The Age of Art For Instagram
The age of made-for-Instagram exhibits says something about our culture, however, it didn’t start in places like Happy Place. It more likely started in nature and in restaurants and spilled its way over in modern culture. Artist like Yayoi Kusama created installations prime for the age of art for Instagram long before cellphone towers and hashtags dominated the airwaves.
An example of Instagram gold was the 2015 experience called Wonder. Placed in the Renwick Gallery at the Smithsonian the art experience featured nine contemporary artists. One room featured a prismatic rainbow made from 60 miles of thread. Another room was wallpapered with dead insects. In another, 10 towers of index cards stacked and glued together loomed over visitors like volcanic rock formations.
Becoming a sensation on social media, Wonder was able to bring more visitors to the Renwick. The museum encouraged this.
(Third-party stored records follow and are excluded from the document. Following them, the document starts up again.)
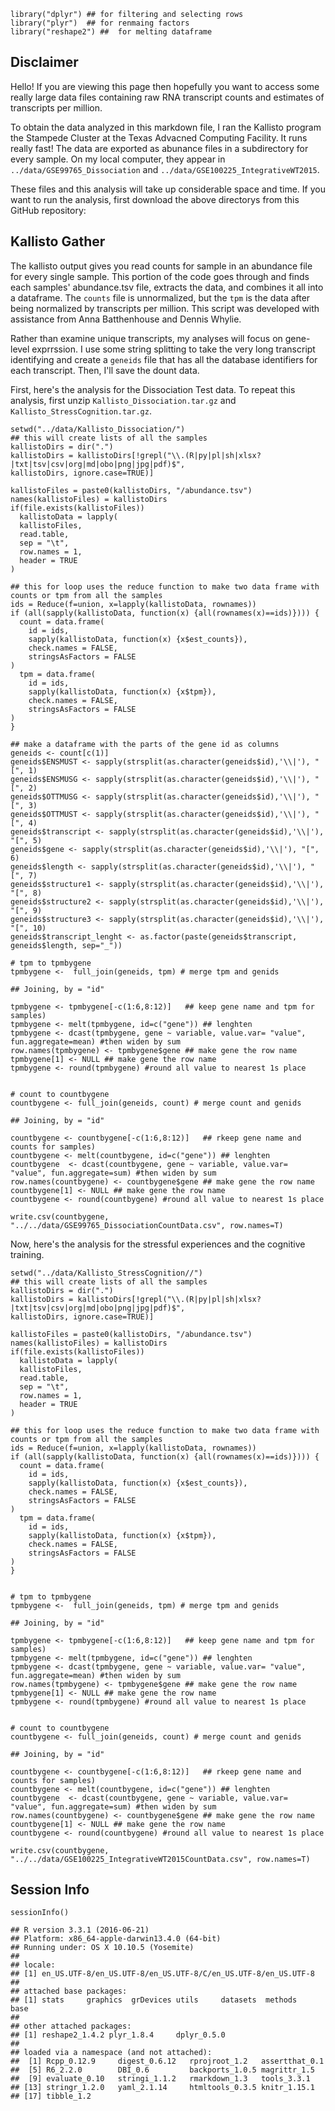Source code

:     library("dplyr") ## for filtering and selecting rows
    library("plyr")  ## for renmaing factors
    library("reshape2") ##  for melting dataframe

Disclaimer
----------

Hello! If you are viewing this page then hopefully you want to access
some really large data files containing raw RNA transcript counts and
estimates of transcripts per million.

To obtain the data analyzed in this markdown file, I ran the Kallisto
program the Stampede Cluster at the Texas Advacned Computing Facility.
It runs really fast! The data are exported as abunance files in a
subdirectory for every sample. On my local computer, they appear in
`../data/GSE99765_Dissociation` and
`../data/GSE100225_IntegrativeWT2015`.

These files and this analysis will take up considerable space and time.
If you want to run the analysis, first download the above directorys
from this GitHub repository:

Kallisto Gather
---------------

The kallisto output gives you read counts for sample in an abundance
file for every single sample. This portion of the code goes through and
finds each samples' abundance.tsv file, extracts the data, and combines
it all into a dataframe. The `counts` file is unnormalized, but the
`tpm` is the data after being normalized by transcripts per million.
This script was developed with assistance from Anna Batthenhouse and
Dennis Whylie.

Rather than examine unique transcripts, my analyses will focus on
gene-level exprrssion. I use some string splitting to take the very long
transcript identifying and create a `geneids` file that has all the
database identifiers for each transcript. Then, I'll save the dount
data.

First, here's the analysis for the Dissociation Test data. To repeat
this analysis, first unzip `Kallisto_Dissociation.tar.gz` and
`Kallisto_StressCognition.tar.gz`.

    setwd("../data/Kallisto_Dissociation/")
    ## this will create lists of all the samples
    kallistoDirs = dir(".")
    kallistoDirs = kallistoDirs[!grepl("\\.(R|py|pl|sh|xlsx?|txt|tsv|csv|org|md|obo|png|jpg|pdf)$",
    kallistoDirs, ignore.case=TRUE)]

    kallistoFiles = paste0(kallistoDirs, "/abundance.tsv")
    names(kallistoFiles) = kallistoDirs
    if(file.exists(kallistoFiles))
      kallistoData = lapply(
      kallistoFiles,
      read.table,
      sep = "\t",
      row.names = 1,
      header = TRUE
    )

    ## this for loop uses the reduce function to make two data frame with counts or tpm from all the samples
    ids = Reduce(f=union, x=lapply(kallistoData, rownames))
    if (all(sapply(kallistoData, function(x) {all(rownames(x)==ids)}))) {
      count = data.frame(
        id = ids,
        sapply(kallistoData, function(x) {x$est_counts}),
        check.names = FALSE,
        stringsAsFactors = FALSE
    )
      tpm = data.frame(
        id = ids,
        sapply(kallistoData, function(x) {x$tpm}),
        check.names = FALSE,
        stringsAsFactors = FALSE
    )
    }

    ## make a dataframe with the parts of the gene id as columns
    geneids <- count[c(1)] 
    geneids$ENSMUST <- sapply(strsplit(as.character(geneids$id),'\\|'), "[", 1)
    geneids$ENSMUSG <- sapply(strsplit(as.character(geneids$id),'\\|'), "[", 2)
    geneids$OTTMUSG <- sapply(strsplit(as.character(geneids$id),'\\|'), "[", 3)
    geneids$OTTMUST <- sapply(strsplit(as.character(geneids$id),'\\|'), "[", 4)
    geneids$transcript <- sapply(strsplit(as.character(geneids$id),'\\|'), "[", 5)
    geneids$gene <- sapply(strsplit(as.character(geneids$id),'\\|'), "[", 6)
    geneids$length <- sapply(strsplit(as.character(geneids$id),'\\|'), "[", 7)
    geneids$structure1 <- sapply(strsplit(as.character(geneids$id),'\\|'), "[", 8)
    geneids$structure2 <- sapply(strsplit(as.character(geneids$id),'\\|'), "[", 9)
    geneids$structure3 <- sapply(strsplit(as.character(geneids$id),'\\|'), "[", 10)
    geneids$transcript_lenght <- as.factor(paste(geneids$transcript, geneids$length, sep="_"))

    # tpm to tpmbygene
    tpmbygene <-  full_join(geneids, tpm) # merge tpm and genids

    ## Joining, by = "id"

    tpmbygene <- tpmbygene[-c(1:6,8:12)]   ## keep gene name and tpm for samples)
    tpmbygene <- melt(tpmbygene, id=c("gene")) ## lenghten 
    tpmbygene <- dcast(tpmbygene, gene ~ variable, value.var= "value", fun.aggregate=mean) #then widen by sum
    row.names(tpmbygene) <- tpmbygene$gene ## make gene the row name
    tpmbygene[1] <- NULL ## make gene the row name
    tpmbygene <- round(tpmbygene) #round all value to nearest 1s place


    # count to countbygene
    countbygene <- full_join(geneids, count) # merge count and genids

    ## Joining, by = "id"

    countbygene <- countbygene[-c(1:6,8:12)]   ## rkeep gene name and counts for samples)
    countbygene <- melt(countbygene, id=c("gene")) ## lenghten 
    countbygene  <- dcast(countbygene, gene ~ variable, value.var= "value", fun.aggregate=sum) #then widen by sum
    row.names(countbygene) <- countbygene$gene ## make gene the row name
    countbygene[1] <- NULL ## make gene the row name
    countbygene <- round(countbygene) #round all value to nearest 1s place

    write.csv(countbygene, "../../data/GSE99765_DissociationCountData.csv", row.names=T)

Now, here's the analysis for the stressful experiences and the cognitive
training.

    setwd("../data/Kallisto_StressCognition//")
    ## this will create lists of all the samples
    kallistoDirs = dir(".")
    kallistoDirs = kallistoDirs[!grepl("\\.(R|py|pl|sh|xlsx?|txt|tsv|csv|org|md|obo|png|jpg|pdf)$",
    kallistoDirs, ignore.case=TRUE)]

    kallistoFiles = paste0(kallistoDirs, "/abundance.tsv")
    names(kallistoFiles) = kallistoDirs
    if(file.exists(kallistoFiles))
      kallistoData = lapply(
      kallistoFiles,
      read.table,
      sep = "\t",
      row.names = 1,
      header = TRUE
    )

    ## this for loop uses the reduce function to make two data frame with counts or tpm from all the samples
    ids = Reduce(f=union, x=lapply(kallistoData, rownames))
    if (all(sapply(kallistoData, function(x) {all(rownames(x)==ids)}))) {
      count = data.frame(
        id = ids,
        sapply(kallistoData, function(x) {x$est_counts}),
        check.names = FALSE,
        stringsAsFactors = FALSE
    )
      tpm = data.frame(
        id = ids,
        sapply(kallistoData, function(x) {x$tpm}),
        check.names = FALSE,
        stringsAsFactors = FALSE
    )
    }


    # tpm to tpmbygene
    tpmbygene <-  full_join(geneids, tpm) # merge tpm and genids

    ## Joining, by = "id"

    tpmbygene <- tpmbygene[-c(1:6,8:12)]   ## keep gene name and tpm for samples)
    tpmbygene <- melt(tpmbygene, id=c("gene")) ## lenghten 
    tpmbygene <- dcast(tpmbygene, gene ~ variable, value.var= "value", fun.aggregate=mean) #then widen by sum
    row.names(tpmbygene) <- tpmbygene$gene ## make gene the row name
    tpmbygene[1] <- NULL ## make gene the row name
    tpmbygene <- round(tpmbygene) #round all value to nearest 1s place


    # count to countbygene
    countbygene <- full_join(geneids, count) # merge count and genids

    ## Joining, by = "id"

    countbygene <- countbygene[-c(1:6,8:12)]   ## rkeep gene name and counts for samples)
    countbygene <- melt(countbygene, id=c("gene")) ## lenghten 
    countbygene  <- dcast(countbygene, gene ~ variable, value.var= "value", fun.aggregate=sum) #then widen by sum
    row.names(countbygene) <- countbygene$gene ## make gene the row name
    countbygene[1] <- NULL ## make gene the row name
    countbygene <- round(countbygene) #round all value to nearest 1s place

    write.csv(countbygene, "../../data/GSE100225_IntegrativeWT2015CountData.csv", row.names=T)

Session Info
------------

    sessionInfo()

    ## R version 3.3.1 (2016-06-21)
    ## Platform: x86_64-apple-darwin13.4.0 (64-bit)
    ## Running under: OS X 10.10.5 (Yosemite)
    ## 
    ## locale:
    ## [1] en_US.UTF-8/en_US.UTF-8/en_US.UTF-8/C/en_US.UTF-8/en_US.UTF-8
    ## 
    ## attached base packages:
    ## [1] stats     graphics  grDevices utils     datasets  methods   base     
    ## 
    ## other attached packages:
    ## [1] reshape2_1.4.2 plyr_1.8.4     dplyr_0.5.0   
    ## 
    ## loaded via a namespace (and not attached):
    ##  [1] Rcpp_0.12.9     digest_0.6.12   rprojroot_1.2   assertthat_0.1 
    ##  [5] R6_2.2.0        DBI_0.6         backports_1.0.5 magrittr_1.5   
    ##  [9] evaluate_0.10   stringi_1.1.2   rmarkdown_1.3   tools_3.3.1    
    ## [13] stringr_1.2.0   yaml_2.1.14     htmltools_0.3.5 knitr_1.15.1   
    ## [17] tibble_1.2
Curator Nicholas Bell told the Washington Post at the time: “We’re all flabbergasted, to be frank. I wonder, what are they even trying to say? ‘I am here Instagramming?’ It’s like this new first-person narrative of the museum experience. I’m fascinated.”
Ready Made Installations
Three years earlier, the Rain Room opened at London’s Barbican Center. The installation would travel to the Los Angeles County Museum of Art, New York’s Museum of Modern Art, and all over the world. However long its tenure in those museums, it remained the longest on Instagram. Where there are thousands of photos of it.
While the Rain Room initial intent was not social media, its unparalleled success online demonstrated a need for these types of exhibits. In some cities, people waited in line for as long as eight hours for their chance to get a photo inside. Proving there is a market waiting to be served.
According to Jia Jia Fei, Director of Digital at the Jewish Museum of New York, “The world has seen an increase in these spectacle exhibitions that have really taken on a new dimension online”. Delivering a TED Talk last year on Art in the Age of Instagram. “When you think of the very Instagrammable exhibitions of the last five years—the course in which Instagram has existed—you think of Yayoi Kusama and her Infinity Mirrored Room. These are artists who really have very critical bodies of work, but [created installations] that have taken on new meaning because of social media.”
Smoke and Filters – Art for Instagram?
Is there though a line between Instagram filler and art? What differentiates the psychedelic paintings of the abstract movement, like Mohammed Melehi from a room designed to delight the senses like in Jared Paul’s Happy Place?
“Artists like Sol LeWitt also have, in their practice, very intricate colorful walls,” says Fei. “Without that context, one might consider that to be as created for Instagram. There is a nuance in an artist’s practice. It’s about minimalism and a period in time in which that work was created. If it’s just an orange wall that exists as a backdrop, there’s no meaning or value added to having that space there.”
Some critics draw a harder line in the sand. “These manufactured entertainments aren’t significant art exhibitions any more than a Chuck E. Cheese arcade or the Block of Fame at Legoland,” says Christopher Knight. He is an art critic for the Los Angeles Times. “They’re just snobbier.”
Each of the goals of these spaces is as different as the artist behind them. The museums that host their work are there to ask questions, provoke thought, explore space, and add a sense of amazement. However, the aims of these recent installations like the ones at the Museum of Ice Cream are further complicated by commercialism. Many of the rooms are sponsored by brands. However, the limit to which these brands impact the experience differs by location.
Ferney the creator – claims that experiencing a place through selfies goes far beyond the spaces she and others have created. “I go to SF MoMA and everyone’s just trying to get Instagrams,”. “Is that what art is becoming—what you’re experiencing and sending out into the world?”
Visiting a museum in the 21st century is not a place of quiet contemplation. Where one can simply see art, today we document and replicate it. Fei says in her TED Talk, “In the pre-digital photography era, the message was: This is what I’m seeing. I have seen. Today, the message was: I was there. I came, I saw, and I selfied.”
Perhaps we should reflect on the experience that we get out of these spaces; rather than if they’re artistic or not. Do they make us think? Is the mind’s eye expanded somehow by these shared experiences? Or simply does experience that you take from these creamed colored daydreams add value to our lives, instagrammable or not.